EUROPEAN FX UPDATE: Greenback gyrates, Aussie outperforms and Euro awaits

Analysis details (10:07)

DXY

The Dollar settled down after Wednesday’s whiplash on the back of firmer than forecast headline US CPI data that was largely discounted due to the effect of higher energy prices. However, it encountered more intervention and faced headwinds from certain rivals that were underpinned by supportive macro fundamentals or ongoing strength in underlying commodities, like crude oil. Moreover, further event risk loomed in the form of the ECB policy meeting and impact on the Euro via the index as its major component, plus often volatile US retail sales, jobless claims, producer prices and business inventories. Hence, the DXY remained relatively restrained within 104.550-760 confines inside the prior session’s 104.510-980 range.

AUD/JPY  

Resistance around 0.6450 continued to hamper the Aussie against the Buck, but it held comfortably above 0.6400 in wake of the latest labour market report that revealed a much bigger than expected rise in employment, albeit almost all due to part-time jobs, a rise in the participation rate and steady unemployment.
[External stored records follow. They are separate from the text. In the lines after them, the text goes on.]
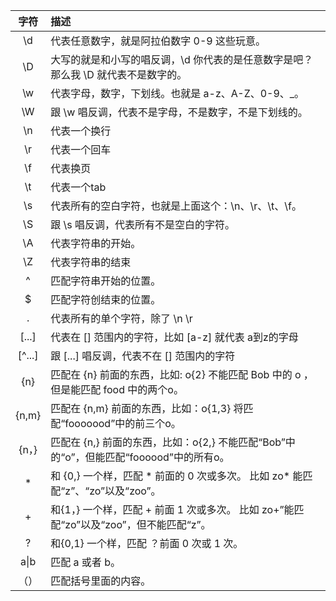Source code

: |字符|描述|
|:-:|:-|
|\d|代表任意数字，就是阿拉伯数字 0-9 这些玩意。|
|\D|大写的就是和小写的唱反调，\d 你代表的是任意数字是吧？那么我 \D 就代表不是数字的。|
|\w|代表字母，数字，下划线。也就是 a-z、A-Z、0-9、_。|
|\W|跟 \w 唱反调，代表不是字母，不是数字，不是下划线的。|
|\n|代表一个换行|
|\r|代表一个回车|
|\f|代表换页|
|\t|代表一个tab|
|\s|代表所有的空白字符，也就是上面这个：\n、\r、\t、\f。|
|\S|跟 \s 唱反调，代表所有不是空白的字符。|
|\A|代表字符串的开始。|
|\Z|代表字符串的结束|
|^|匹配字符串开始的位置。|
|$|匹配字符创结束的位置。|
|.|代表所有的单个字符，除了 \n \r|
|[...]|代表在 [] 范围内的字符，比如 [a-z] 就代表 a到z的字母|
|[^...]|跟 [...] 唱反调，代表不在 [] 范围内的字符|
|{n}|匹配在 {n} 前面的东西，比如: o{2} 不能匹配 Bob 中的 o ，但是能匹配 food 中的两个o。|
|{n,m}|匹配在 {n,m} 前面的东西，比如：o{1,3} 将匹配“fooooood”中的前三个o。|
|{n，}|匹配在 {n,} 前面的东西，比如：o{2,} 不能匹配“Bob”中的“o”，但能匹配“foooood”中的所有o。|
|*|和 {0,} 一个样，匹配 * 前面的 0 次或多次。 比如 zo* 能匹配“z”、“zo”以及“zoo”。|
|+|和{1，} 一个样，匹配 + 前面 1 次或多次。 比如 zo+”能匹配“zo”以及“zoo”，但不能匹配“z”。|
|?|和{0,1} 一个样，匹配 ？前面 0 次或 1 次。|
|a&#124;b|	匹配 a 或者 b。|
|（）|匹配括号里面的内容。|
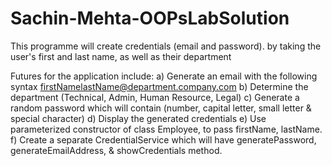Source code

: # Sachin-Mehta-OOPsLabSolution

This programme will create credentials (email and password).
by taking the user's first and last name, as well as their department

Futures for the application include:
a) Generate an email with the following syntax
firstNamelastName@department.company.com
b) Determine the department (Technical, Admin, Human Resource, Legal)
c) Generate a random password which will contain (number, capital letter, small letter &
special character)
d) Display the generated credentials
e) Use parameterized constructor of class Employee, to pass firstName, lastName.
f) Create a separate CredentialService which will have generatePassword,
generateEmailAddress, & showCredentials method.

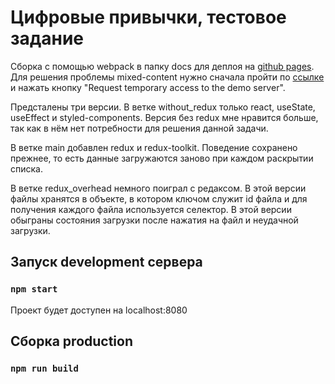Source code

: # Цифровые привычки, тестовое задание

Сборка с помощью webpack в папку docs для деплоя на [github pages](https://thereodorex.github.io/digital-habits-entrance-test/). Для решения проблемы mixed-content нужно сначала пройти по [ссылке](https://cors-anywhere.herokuapp.com/corsdemo) и нажать кнопку "Request temporary access to the demo server".

Предсталены три версии. В ветке without_redux только react, useState, useEffect и styled-components. Версия без redux мне нравится больше, так как в нём нет потребности для решения данной задачи.

В ветке main добавлен redux и redux-toolkit. Поведение сохранено прежнее, то есть данные загружаются заново при каждом раскрытии списка.

В ветке redux_overhead немного поиграл с редаксом. В этой версии файлы хранятся в объекте, в котором ключом служит id файла и для получения каждого файла используется селектор. В этой версии обыграны состояния загрузки после нажатия на файл и неудачной загрузки.

## Запуск development сервера

### `npm start`

Проект будет доступен на localhost:8080

## Сборка production

### `npm run build`

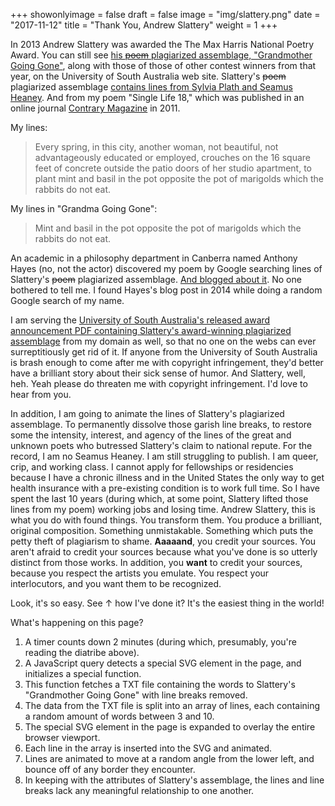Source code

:+++
showonlyimage = false
draft = false
image = "img/slattery.png"
date = "2017-11-12"
title = "Thank You, Andrew Slattery"
weight = 1
+++


In 2013 Andrew Slattery was awarded the The Max Harris National Poetry Award. You can still see [his ~~poem~~ plagiarized assemblage, "Grandmother Going Gone"](http://www.unisa.edu.au/PageFiles/37321/MHA%20poems.pdf "PDF"), along with those of  those of other contest winners from that year, on the University of South Australia web site. Slattery's ~~poem~~ plagiarized assemblage [contains lines from Sylvia Plath and Seamus Heaney](https://www.theguardian.com/commentisfree/2013/sep/23/australian-poetry-plagiarism). And from my poem "Single Life 18," which was published in an online journal [Contrary Magazine](http://contrarymagazine.com/2011/single-life-18/) in 2011.

My lines:

> Every spring, in this city, another woman, not
> beautiful, not advantageously educated or employed,
> crouches on the 16 square feet of concrete
> outside the patio doors of her studio apartment,
> to plant mint and basil in the pot opposite the pot
> of marigolds which the rabbits do not eat.

My lines in "Grandma Going Gone":

> Mint and basil in
> the pot opposite the pot of marigolds which the rabbits do not eat.

An academic in a philosophy department in Canberra named Anthony Hayes (no, not the actor) discovered my poem by Google searching lines of Slattery's ~~poem~~ plagiarized assemblage. [And blogged about it](https://thesinisterquarter.wordpress.com/2013/10/03/plagiarism-for-all-not-just-boring-poets/). No one bothered to tell me. I found Hayes's blog post in 2014 while doing a random Google search of my name.

I am serving the [University of South Australia's released award announcement PDF containing Slattery's award-winning plagiarized assemblage](../../static/img/MHA-poems.pdf) from my domain as well, so that no one on the webs can ever surreptitiously get rid of it. If anyone from the University of South Australia is brash enough to come after me with copyright infringement, they'd better have a brilliant story about their sick sense of humor. And Slattery, well, heh. Yeah please do threaten me with copyright infringement. I'd love to hear from you.

In addition, I am going to animate the lines of Slattery's plagiarized assemblage. To permanently dissolve those garish line breaks, to restore some the intensity, interest, and agency of the lines of the great and unknown poets who butressed Slattery's claim to national repute. For the record, I am no Seamus Heaney. I am still struggling to publish. I am queer, crip, and working class. I cannot apply for fellowships or residencies because I have a chronic illness and in the United States the only way to get health insurance with a pre-existing condition is to work full time. So I have spent the last 10 years (during which, at some point, Slattery lifted those lines from my poem) working jobs and losing time. Andrew Slattery, this is what you do with found things. You transform them. You produce a brilliant, original composition. Something unmistakable. Something which puts the petty theft of plagiarism to shame. **Aaaaand**, you credit your sources. You aren't afraid to credit your sources because what you've done is so utterly distinct from those works. In addition, you **want** to credit your sources, because you respect the artists you emulate. You respect your interlocutors, and you want them to be recognized.

Look, it's so easy. See &uarr; how I've done it? It's the easiest thing in the world!

What's happening on this page?

1. A timer counts down 2 minutes (during which, presumably, you're reading the diatribe above).
1. A JavaScript query detects a special SVG element in the page, and initializes a special function.
2. This function fetches a TXT file containing the words to Slattery's "Grandmother Going Gone" with line breaks removed.
3. The data from the TXT file is split into an array of lines, each containing a random amount of words between 3 and 10.
4. The special SVG element in the page is expanded to overlay the entire browser viewport.
5. Each line in the array is inserted into the SVG and animated.
6. Lines are animated to move at a random angle from the lower left, and bounce off of any border they encounter.
7. In keeping with the attributes of Slattery's assemblage, the lines and line breaks lack any meaningful relationship to one another.

<svg id="fuckslattery" width="800" height="600" style="background:transparent;width:0;height:0;"></svg>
Conversely, the Yen managed hold off yesterday’s knee-jerk lows vs the Greenback between 147.45-03 parameters irrespective of Japanese machinery orders missing consensus, and perhaps drawing some encouragement from new Economy Minister Shindo pledging to mobilise all possible policy measures to support the economy and consider bold initiatives to ease the pain of price hikes. 

CAD/NZD/EUR

All marginally firmer against their US peer, as the Loonie gleaned more impetus from WTI within 1.3555-27 bounds in the run up to Canadian wholesale trade, the Kiwi tagged along with the Aussie, but on the 0.5900 handle pre-NZ manufacturing PMI and the Euro held comfortably above 1.0700 in eager anticipation of the ECB. On that note, market pricing was skewed towards another 25 bp hike, but the analyst community was far from convinced as we highlight in the preview available via the Headline Feed at 9.15BST. 

CHF/GBP

The Franc lagged sub-0.8900 vs the Dollar and possibly undermined by softer than previous Swiss producer and import prices, while the Pound failed to stay above 1.2500 following a slump in the RICS UK house price balance to the lowest level since 2009, but Cable may have been cushioned by hefty option expiry interest at the 1.2475 strike (1.05 bn).

SCANDI/EM

Softer than forecast Swedish inflation metrics kept the Sek under pressure, but the Nok was buttressed by Brent to the extent that it was able to withstand a Norges Bank regional network survey entitled ‘Prospects for weak growth’ based on the fact that contacts see growth slowing into the winter months. Elsewhere, China, Turkey and Poland doubled down on efforts to support the Cny/Cnh, Try and Pln respectively as the PBoC asked some banks to hold off on immediate Usd purchases in the interbank market to square FX positions and keep such exposure until the net sum hits a certain level, the CBRT introduced a 25% reserve requirement for FX-protected Lira deposits with maturities of up to 6 months that will likely lead to a Try 250-300 bn liquidity drain, and Poland’s Deputy Finance Minister claimed that there is no reason for the Pln to weaken.